Saturday, November 22, 2014

Ora Beach

As the country with the second longest coastline in the world, Indonesia is home to countless beautiful beaches, and has won numerous awards for such. One of these beaches is Ora Beach, carefully hidden away on the North Coast of Seram Island. An exotic and extremely remote destination, Ora beach is perfect for Eco-travellers and honeymooners alike. A row of cozy, wooden cottages line the sandy, white beaches, overlooking the crystal clear waters of Sawai Bay, and with a backdrop of limestone cliffs and majestic mountains, covered in lush, tropical greenery. Seram island is most famous for its abundant bird life. Of 117 species found on the island, 14 are endemic to Seram.

Seram is the largest island in the Maluku province, measuring approximately 16,000 square kilometers, yet is home to a population of only about 170,000. It lies just north of the smaller and more historically renowned island of Ambon. Maluku Province is located between Indonesia’s larger islands of Sulawesi and Papua. Seram’s geographic location amidst several tectonic plates, gives the island a remarkably complex terrain. A central mountain range runs across the island, its highest mountain, Gunung Binaya, peaking at just over 3,000 meters. The island is covered mostly in dense, tropical rain forests, bordered on one side by towering cliffs and the other by sandy white beaches, and finally encircled by a crystal blue sea.

To Do

As a mountainous and heavily forested island, Seram offers many an opportunity for lovers of the great outdoors to go trekking, hiking, and the like. For those who have the patience, and a good eye, see how many of Seram’s unique birdlife you can spot!
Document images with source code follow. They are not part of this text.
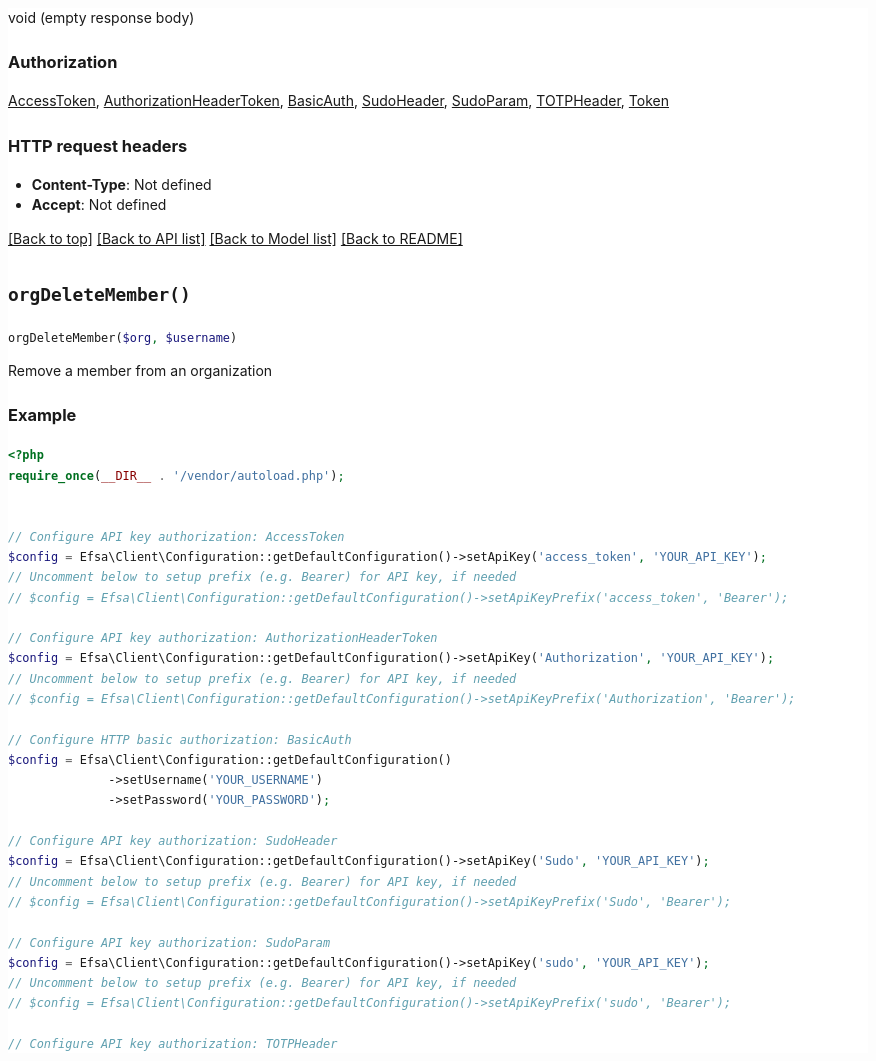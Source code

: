 void (empty response body)

### Authorization

[AccessToken](../../README.md#AccessToken), [AuthorizationHeaderToken](../../README.md#AuthorizationHeaderToken), [BasicAuth](../../README.md#BasicAuth), [SudoHeader](../../README.md#SudoHeader), [SudoParam](../../README.md#SudoParam), [TOTPHeader](../../README.md#TOTPHeader), [Token](../../README.md#Token)

### HTTP request headers

- **Content-Type**: Not defined
- **Accept**: Not defined

[[Back to top]](#) [[Back to API list]](../../README.md#endpoints)
[[Back to Model list]](../../README.md#models)
[[Back to README]](../../README.md)

## `orgDeleteMember()`

```php
orgDeleteMember($org, $username)
```

Remove a member from an organization

### Example

```php
<?php
require_once(__DIR__ . '/vendor/autoload.php');


// Configure API key authorization: AccessToken
$config = Efsa\Client\Configuration::getDefaultConfiguration()->setApiKey('access_token', 'YOUR_API_KEY');
// Uncomment below to setup prefix (e.g. Bearer) for API key, if needed
// $config = Efsa\Client\Configuration::getDefaultConfiguration()->setApiKeyPrefix('access_token', 'Bearer');

// Configure API key authorization: AuthorizationHeaderToken
$config = Efsa\Client\Configuration::getDefaultConfiguration()->setApiKey('Authorization', 'YOUR_API_KEY');
// Uncomment below to setup prefix (e.g. Bearer) for API key, if needed
// $config = Efsa\Client\Configuration::getDefaultConfiguration()->setApiKeyPrefix('Authorization', 'Bearer');

// Configure HTTP basic authorization: BasicAuth
$config = Efsa\Client\Configuration::getDefaultConfiguration()
              ->setUsername('YOUR_USERNAME')
              ->setPassword('YOUR_PASSWORD');

// Configure API key authorization: SudoHeader
$config = Efsa\Client\Configuration::getDefaultConfiguration()->setApiKey('Sudo', 'YOUR_API_KEY');
// Uncomment below to setup prefix (e.g. Bearer) for API key, if needed
// $config = Efsa\Client\Configuration::getDefaultConfiguration()->setApiKeyPrefix('Sudo', 'Bearer');

// Configure API key authorization: SudoParam
$config = Efsa\Client\Configuration::getDefaultConfiguration()->setApiKey('sudo', 'YOUR_API_KEY');
// Uncomment below to setup prefix (e.g. Bearer) for API key, if needed
// $config = Efsa\Client\Configuration::getDefaultConfiguration()->setApiKeyPrefix('sudo', 'Bearer');

// Configure API key authorization: TOTPHeader
```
The surrounding sea is crystal clear, and home to a stupendous display of colorful coral reefs, with a multitude of fish and other ocean creatures living therein; much of which is visible even before you submerse yourself beneath the glassy surface. Sawai Bay, facing Ora Beach, is the most popular spot on the island for diving and snorkeling, for a closer look at the magnificent underwater gardens and their inhabitants. There are no dive shops on Seram island, so visitors are advised to bring their own gear, or rent it from Ambon before embarking on the journey to Seram.

Many a visitor to Ora have stated that the day was not long enough to explore the ocean’s sights, resurfacing only at the day’s end to bask in the evening glow of the orange sun sinking beneath the horizon. Even once the last lingering lights have disappeared, the brilliant starlight is enough to keep you mesmerized until the sun revisits once again.


Make sure to bring enough cash from Ambon, as there are no ATMs or Banks on the island.

- As there is only one restaurant on Ora Beach, visitors are advised to bring their own food or snacks as well.

- If you plan to go diving or snorkeling, (which you should,) any equipment should be rented while in Ambon.

- Snorkeling should be done in deeper waters, because although shallow waters are equally abundant in corals, swimming in these waters could damage the reefs.

- Last but not least, do not litter, and please do your part to protect the environment.

To Stay

Ora Beach Resort is a family owned resort in this secluded part of Seram Island, and is only accessible by water.It is located between the Sawai Bay, rugged cliffs, forested peaks and Saleman village. The Resort comprises of 5 stilted bungalows, 6 standard rooms and a restaurant. Prices range from 1,000,000 – 1,500,000 rupiah per day, and include transport to and from Port Tulehu, as well as 3 meals a day.
Exotic Ora Beach
Seram Utara
Jln. Raya Waitatiri Ambon, Maluku
Phone +62-922-362717
Email: Orabeachresort@yahoo.com.
Facebook: Ora Beach Ambon Maluku
Alvin Latuconsina (+628170833554/+628111909404)

Get There

The first step is to catch a flight to Ambon Pattimura Airport. Ambon is a domestic only airport, with available flights from the nation’s capital of Jakarta, Surabaya,Makassar, and other cities around Indonesia.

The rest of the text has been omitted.